▶ **Description of the task**:
How many lines in this data contain the string "natural"? Reply with the number only.

· · ·

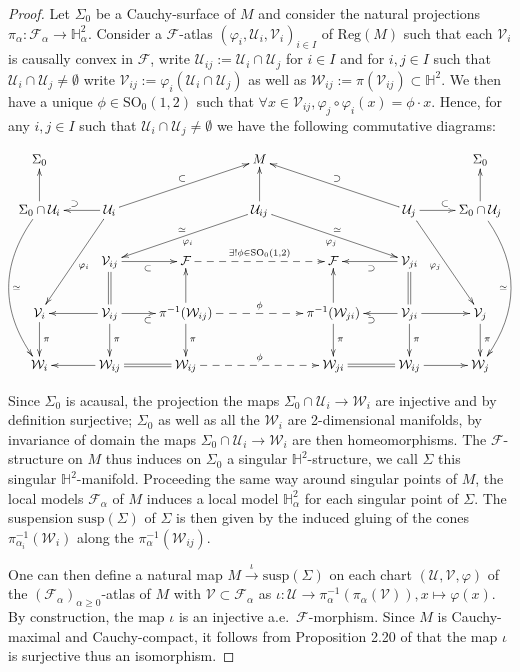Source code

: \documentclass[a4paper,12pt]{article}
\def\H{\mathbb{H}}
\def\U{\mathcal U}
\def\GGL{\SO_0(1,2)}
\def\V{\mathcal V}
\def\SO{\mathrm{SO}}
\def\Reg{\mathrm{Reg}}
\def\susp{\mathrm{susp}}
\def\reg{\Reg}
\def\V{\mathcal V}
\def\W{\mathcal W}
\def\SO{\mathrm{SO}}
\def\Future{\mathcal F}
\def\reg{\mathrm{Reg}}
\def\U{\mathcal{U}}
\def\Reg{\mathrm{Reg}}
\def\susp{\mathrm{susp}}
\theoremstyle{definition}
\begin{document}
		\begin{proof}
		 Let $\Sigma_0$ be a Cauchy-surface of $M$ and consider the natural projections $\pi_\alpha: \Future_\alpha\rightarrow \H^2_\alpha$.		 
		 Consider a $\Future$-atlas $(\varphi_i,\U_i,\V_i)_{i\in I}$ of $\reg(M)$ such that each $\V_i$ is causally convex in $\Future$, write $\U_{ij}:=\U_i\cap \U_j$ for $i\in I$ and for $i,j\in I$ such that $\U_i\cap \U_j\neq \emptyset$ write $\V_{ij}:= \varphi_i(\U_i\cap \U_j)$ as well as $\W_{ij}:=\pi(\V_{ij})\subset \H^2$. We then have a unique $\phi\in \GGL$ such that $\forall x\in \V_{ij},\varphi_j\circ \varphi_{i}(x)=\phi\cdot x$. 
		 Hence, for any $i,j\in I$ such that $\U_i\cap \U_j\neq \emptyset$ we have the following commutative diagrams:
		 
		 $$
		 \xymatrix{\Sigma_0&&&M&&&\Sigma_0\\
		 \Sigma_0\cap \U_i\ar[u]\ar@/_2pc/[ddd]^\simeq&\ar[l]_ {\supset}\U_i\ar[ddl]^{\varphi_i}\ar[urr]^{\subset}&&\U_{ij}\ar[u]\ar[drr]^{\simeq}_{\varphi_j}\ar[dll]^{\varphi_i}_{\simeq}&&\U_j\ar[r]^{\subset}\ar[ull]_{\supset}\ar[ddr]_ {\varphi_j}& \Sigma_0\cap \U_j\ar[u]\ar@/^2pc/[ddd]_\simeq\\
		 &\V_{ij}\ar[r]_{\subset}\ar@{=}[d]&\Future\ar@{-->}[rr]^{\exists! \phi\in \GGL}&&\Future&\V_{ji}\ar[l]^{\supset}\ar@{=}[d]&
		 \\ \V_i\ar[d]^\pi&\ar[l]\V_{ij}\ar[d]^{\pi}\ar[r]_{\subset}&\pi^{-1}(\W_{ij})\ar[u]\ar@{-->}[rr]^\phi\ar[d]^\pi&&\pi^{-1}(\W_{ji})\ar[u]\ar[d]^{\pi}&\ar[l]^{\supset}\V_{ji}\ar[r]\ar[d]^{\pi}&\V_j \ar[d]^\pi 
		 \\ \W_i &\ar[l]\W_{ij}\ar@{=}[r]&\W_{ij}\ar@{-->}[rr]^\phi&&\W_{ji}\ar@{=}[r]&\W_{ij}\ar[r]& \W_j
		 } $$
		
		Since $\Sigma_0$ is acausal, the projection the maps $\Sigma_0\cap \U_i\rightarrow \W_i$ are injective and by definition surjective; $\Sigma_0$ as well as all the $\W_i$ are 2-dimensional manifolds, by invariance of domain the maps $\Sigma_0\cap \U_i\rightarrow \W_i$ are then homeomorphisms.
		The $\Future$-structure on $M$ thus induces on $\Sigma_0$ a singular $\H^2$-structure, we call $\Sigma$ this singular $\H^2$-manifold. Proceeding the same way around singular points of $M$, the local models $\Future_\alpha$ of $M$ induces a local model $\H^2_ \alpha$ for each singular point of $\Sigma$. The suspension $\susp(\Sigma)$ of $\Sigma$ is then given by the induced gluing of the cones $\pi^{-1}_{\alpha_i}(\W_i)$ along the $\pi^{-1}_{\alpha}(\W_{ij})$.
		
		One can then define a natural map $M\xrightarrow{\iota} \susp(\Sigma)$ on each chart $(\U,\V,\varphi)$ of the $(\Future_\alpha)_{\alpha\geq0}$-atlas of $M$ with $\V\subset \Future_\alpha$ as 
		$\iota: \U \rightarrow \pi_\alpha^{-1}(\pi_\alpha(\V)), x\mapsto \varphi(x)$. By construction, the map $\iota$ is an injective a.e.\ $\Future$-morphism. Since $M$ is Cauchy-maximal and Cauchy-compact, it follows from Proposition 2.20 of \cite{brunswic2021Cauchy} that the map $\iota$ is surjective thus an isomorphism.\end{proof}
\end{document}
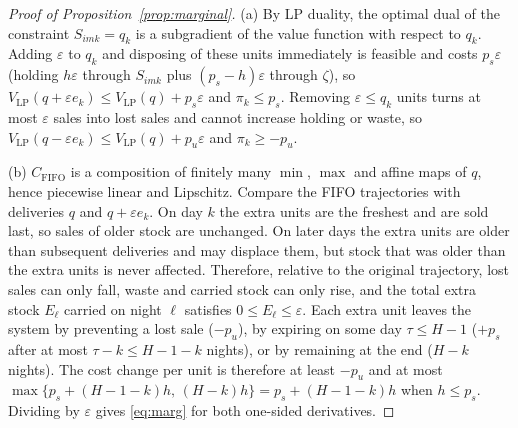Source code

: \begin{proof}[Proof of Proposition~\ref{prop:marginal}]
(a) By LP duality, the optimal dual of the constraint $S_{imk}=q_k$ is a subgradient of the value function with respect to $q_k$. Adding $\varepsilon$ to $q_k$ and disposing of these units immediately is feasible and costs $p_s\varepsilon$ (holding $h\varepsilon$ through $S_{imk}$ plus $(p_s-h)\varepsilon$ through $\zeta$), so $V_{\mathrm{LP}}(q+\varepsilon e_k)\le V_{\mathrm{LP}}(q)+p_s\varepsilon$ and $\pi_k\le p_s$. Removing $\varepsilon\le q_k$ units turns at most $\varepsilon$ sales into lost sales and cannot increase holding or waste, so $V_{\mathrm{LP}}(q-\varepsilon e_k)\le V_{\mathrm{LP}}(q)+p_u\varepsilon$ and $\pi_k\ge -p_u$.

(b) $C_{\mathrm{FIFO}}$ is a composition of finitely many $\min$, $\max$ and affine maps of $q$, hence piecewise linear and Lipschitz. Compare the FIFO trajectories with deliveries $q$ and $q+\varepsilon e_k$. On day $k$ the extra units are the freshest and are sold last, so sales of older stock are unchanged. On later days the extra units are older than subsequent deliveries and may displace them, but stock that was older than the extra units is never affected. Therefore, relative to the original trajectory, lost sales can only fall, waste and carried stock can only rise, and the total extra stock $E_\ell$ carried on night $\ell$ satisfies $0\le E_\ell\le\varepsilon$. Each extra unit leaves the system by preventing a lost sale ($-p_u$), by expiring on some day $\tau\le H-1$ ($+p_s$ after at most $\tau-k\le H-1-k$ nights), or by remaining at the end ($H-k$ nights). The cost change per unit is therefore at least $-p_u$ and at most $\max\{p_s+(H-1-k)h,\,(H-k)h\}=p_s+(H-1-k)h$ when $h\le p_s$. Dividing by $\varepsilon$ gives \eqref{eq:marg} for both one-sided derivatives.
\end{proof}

· · ·

▶ **Written solution**:
2